Not long ago, a Facebook friend posted a video of the number 11 song from the year after I was born. Now keep in mind (additional clue) that it was the last year before Beatlemania, when JPG&R would have nine top-100 songs, so "number 11 song" doesn't make it all that hip.
My comment on the post was "I don't 100% understand why, but this is a long-term favorite of mine..." which, looking back, I believe to be untrue. In fact, I'm pretty sure I do know exactly why but I just didn't want to admit it.
The household I grew up, while very musical, was not very attuned musically to Beatlemania or any of the downstream effects of that; I wrote about that here:
When I was a kid, my parents were "easy listening" devotees. If you're not familiar, easy listening is basically elevator music, (occasionally) with words. While this has come in handy recently, since the "easy listening" music of the 60s & 70s makes up most of the "easy piano" books of the present day, it didn't necessarily help me develop a sophisticated musical palate.

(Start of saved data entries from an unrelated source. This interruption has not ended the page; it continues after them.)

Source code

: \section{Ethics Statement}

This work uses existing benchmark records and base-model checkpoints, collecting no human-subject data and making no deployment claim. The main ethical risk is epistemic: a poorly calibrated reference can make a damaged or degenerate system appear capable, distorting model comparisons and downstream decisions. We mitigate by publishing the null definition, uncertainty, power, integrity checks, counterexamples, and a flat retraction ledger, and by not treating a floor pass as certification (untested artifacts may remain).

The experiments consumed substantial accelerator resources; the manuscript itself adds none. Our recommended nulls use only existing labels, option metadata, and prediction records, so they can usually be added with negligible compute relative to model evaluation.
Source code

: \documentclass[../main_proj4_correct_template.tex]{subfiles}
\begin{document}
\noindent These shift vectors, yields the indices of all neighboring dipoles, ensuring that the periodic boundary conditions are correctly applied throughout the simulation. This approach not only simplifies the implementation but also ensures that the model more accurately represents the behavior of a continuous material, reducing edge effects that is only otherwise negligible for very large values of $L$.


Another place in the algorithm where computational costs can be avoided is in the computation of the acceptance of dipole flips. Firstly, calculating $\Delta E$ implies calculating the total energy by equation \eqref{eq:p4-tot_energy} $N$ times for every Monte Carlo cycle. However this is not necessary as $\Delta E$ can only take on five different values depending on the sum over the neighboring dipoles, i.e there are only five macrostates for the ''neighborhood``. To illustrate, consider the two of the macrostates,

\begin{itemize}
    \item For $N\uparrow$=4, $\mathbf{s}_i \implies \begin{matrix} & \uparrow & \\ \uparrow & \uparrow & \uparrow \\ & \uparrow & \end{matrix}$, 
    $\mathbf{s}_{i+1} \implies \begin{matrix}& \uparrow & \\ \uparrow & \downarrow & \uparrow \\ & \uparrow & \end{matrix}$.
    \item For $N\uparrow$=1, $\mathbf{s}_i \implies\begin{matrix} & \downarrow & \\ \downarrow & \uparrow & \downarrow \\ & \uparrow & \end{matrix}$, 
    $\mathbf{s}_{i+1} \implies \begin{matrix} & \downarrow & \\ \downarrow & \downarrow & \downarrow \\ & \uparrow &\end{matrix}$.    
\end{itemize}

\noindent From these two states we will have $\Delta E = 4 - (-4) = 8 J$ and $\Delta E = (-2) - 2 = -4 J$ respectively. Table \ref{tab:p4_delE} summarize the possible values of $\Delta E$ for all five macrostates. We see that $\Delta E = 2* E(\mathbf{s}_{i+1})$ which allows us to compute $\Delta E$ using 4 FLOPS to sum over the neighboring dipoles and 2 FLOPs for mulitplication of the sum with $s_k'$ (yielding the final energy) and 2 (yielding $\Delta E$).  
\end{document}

Not only that, but I can remember watching quite a bit of Andy Williams' show in the days of 3 channels/1 TV set. So I probably heard this song a million times between home and The Station Wagon (or wagons, counting the one at home).In fact, I was surrounded; since I lived outside the school district I attended, I was transported not by a standard bus -- nor even by the now-legendary Short Bus -- but in fact in a regular station wagon with the rest of the literal outcasts (how sad is that, that I didn't even merit the Short Bus?). Every afternoon, all the other kids were called by bus number; then the voice intoned, "Station wagon, please... station wagon." Not that I'm bitter.... anyway, Mrs. Dickenson, the driver, was an aficionado of that same easy listening station. Narrow range of musical exposure -- that, and hymns! -- is what I'm getting at here. I was in high school before I figured out you could do a song with an electric guitar and drums.

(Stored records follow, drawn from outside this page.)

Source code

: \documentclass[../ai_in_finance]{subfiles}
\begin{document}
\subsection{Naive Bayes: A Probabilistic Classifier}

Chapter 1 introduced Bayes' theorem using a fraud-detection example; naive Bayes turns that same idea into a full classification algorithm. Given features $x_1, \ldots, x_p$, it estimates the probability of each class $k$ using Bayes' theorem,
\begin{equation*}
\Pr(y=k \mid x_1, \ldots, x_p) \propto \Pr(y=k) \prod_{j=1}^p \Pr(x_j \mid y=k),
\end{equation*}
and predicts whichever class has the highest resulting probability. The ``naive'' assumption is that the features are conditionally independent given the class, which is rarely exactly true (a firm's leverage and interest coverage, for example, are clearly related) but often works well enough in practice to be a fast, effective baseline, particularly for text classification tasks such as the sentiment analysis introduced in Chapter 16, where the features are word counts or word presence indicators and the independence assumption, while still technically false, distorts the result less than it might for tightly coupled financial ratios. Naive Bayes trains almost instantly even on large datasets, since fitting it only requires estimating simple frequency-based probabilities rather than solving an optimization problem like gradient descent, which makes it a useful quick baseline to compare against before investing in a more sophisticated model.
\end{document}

I'd like to think it was pure immersion that made it a fave, and maybe it was, but the environment I was in is impossible to separate from the man it created, and the man it created ended up with the kind of tastes in entertainment that I am still learning not to apologize for. I captured that more than 8 years ago (wait, WHAT??) in a post I called "Behold, the Power of Cheese".
And of course, I've also been very open about my fondness for looking back. If you doubt that, click on the Rewind tag in the right margin for all the times I have written using reflective verbiage...
When you put it all together, it would probably be weird if I didn't love the song.